_WHAT THE TASK REQUIRES_
In the records below, find every line with the word "sudo" and copy it.

_TASK INPUTS_

....

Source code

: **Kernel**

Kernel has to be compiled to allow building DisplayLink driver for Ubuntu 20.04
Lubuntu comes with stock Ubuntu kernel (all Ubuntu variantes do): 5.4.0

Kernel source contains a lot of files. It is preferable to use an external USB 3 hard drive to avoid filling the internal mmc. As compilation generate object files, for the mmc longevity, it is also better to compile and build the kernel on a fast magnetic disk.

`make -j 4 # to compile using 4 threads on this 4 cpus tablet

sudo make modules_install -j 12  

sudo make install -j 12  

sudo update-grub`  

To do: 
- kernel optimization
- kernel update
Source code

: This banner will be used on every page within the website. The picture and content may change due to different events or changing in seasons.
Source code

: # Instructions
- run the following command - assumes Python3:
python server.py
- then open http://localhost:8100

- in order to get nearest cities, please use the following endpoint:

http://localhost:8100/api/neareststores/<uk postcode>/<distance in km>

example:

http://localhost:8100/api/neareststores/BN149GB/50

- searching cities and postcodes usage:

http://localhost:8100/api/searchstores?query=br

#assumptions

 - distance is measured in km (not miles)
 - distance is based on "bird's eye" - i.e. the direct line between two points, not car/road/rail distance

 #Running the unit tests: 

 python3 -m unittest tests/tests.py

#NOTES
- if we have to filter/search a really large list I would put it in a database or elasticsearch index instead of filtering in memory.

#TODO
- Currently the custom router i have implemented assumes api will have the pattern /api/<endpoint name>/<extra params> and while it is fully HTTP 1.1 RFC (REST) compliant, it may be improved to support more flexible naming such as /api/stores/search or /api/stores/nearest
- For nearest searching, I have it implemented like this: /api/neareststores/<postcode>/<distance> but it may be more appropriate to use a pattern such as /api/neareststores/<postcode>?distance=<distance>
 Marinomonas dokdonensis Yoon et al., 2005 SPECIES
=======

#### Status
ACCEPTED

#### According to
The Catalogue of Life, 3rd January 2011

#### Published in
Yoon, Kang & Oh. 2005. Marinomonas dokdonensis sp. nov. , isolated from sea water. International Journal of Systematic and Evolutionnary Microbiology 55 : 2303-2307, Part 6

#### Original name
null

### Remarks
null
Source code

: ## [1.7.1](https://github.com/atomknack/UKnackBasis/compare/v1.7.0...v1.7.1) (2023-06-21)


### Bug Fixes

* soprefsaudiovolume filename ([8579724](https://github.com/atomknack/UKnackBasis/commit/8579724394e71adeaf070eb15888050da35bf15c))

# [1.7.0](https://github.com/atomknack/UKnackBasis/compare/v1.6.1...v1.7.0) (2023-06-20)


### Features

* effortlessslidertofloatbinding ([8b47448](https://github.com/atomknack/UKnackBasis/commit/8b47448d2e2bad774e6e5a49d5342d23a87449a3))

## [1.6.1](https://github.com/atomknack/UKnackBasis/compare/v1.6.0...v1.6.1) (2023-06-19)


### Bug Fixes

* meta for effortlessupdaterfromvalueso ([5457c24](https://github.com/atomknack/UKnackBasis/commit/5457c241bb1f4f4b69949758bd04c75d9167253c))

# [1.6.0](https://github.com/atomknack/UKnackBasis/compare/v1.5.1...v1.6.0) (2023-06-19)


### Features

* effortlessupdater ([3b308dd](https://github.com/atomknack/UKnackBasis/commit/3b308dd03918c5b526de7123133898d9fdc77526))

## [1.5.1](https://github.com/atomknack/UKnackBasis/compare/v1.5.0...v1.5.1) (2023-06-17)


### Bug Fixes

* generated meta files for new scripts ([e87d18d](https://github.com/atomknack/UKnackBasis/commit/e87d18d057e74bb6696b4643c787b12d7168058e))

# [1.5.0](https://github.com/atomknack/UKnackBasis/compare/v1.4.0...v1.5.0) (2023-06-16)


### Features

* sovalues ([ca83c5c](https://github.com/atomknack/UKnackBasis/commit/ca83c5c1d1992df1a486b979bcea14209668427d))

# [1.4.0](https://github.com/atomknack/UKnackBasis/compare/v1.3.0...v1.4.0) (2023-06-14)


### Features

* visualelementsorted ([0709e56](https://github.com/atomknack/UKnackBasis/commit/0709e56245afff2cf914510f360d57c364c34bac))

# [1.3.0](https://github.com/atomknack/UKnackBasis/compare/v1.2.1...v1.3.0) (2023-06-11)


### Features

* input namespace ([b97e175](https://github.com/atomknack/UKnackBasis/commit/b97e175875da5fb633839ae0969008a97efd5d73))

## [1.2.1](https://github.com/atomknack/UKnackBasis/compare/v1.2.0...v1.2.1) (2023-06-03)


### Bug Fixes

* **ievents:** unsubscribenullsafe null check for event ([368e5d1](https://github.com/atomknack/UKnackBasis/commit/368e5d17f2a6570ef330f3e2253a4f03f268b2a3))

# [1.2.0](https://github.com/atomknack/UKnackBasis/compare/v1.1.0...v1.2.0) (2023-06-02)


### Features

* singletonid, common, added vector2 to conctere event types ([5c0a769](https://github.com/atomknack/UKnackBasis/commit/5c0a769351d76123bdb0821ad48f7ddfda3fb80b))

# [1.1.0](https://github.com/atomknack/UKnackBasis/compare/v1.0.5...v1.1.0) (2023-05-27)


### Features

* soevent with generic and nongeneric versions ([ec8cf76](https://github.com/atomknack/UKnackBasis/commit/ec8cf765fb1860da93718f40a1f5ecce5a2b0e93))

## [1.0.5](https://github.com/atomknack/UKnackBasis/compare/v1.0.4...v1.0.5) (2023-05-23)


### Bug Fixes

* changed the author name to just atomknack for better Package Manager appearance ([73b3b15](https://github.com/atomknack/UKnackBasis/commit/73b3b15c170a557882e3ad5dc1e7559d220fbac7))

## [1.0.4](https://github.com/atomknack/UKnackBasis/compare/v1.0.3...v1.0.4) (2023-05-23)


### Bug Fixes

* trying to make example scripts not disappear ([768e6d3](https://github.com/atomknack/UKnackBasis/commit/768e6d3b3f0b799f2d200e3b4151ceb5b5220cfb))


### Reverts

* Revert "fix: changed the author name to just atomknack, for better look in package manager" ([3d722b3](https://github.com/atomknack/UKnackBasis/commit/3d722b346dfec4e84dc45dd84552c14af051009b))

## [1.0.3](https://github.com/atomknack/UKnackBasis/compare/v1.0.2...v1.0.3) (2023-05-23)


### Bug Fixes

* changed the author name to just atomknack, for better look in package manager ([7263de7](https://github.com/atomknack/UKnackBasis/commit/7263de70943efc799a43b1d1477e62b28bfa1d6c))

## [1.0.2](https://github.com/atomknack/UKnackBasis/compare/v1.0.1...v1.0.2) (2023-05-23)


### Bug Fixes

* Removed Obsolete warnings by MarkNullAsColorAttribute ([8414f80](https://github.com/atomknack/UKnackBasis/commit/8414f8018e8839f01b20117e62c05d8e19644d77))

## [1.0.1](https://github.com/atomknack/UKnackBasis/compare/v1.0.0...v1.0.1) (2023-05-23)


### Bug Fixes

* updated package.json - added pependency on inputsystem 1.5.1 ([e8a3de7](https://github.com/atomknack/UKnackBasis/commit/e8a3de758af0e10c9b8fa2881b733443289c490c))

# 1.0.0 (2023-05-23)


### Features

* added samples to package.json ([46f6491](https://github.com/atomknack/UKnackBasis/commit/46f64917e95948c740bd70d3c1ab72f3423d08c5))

....

_EXERCISE RESPONSE_
sudo make modules_install -j 12  
sudo make install -j 12  
sudo update-grub`  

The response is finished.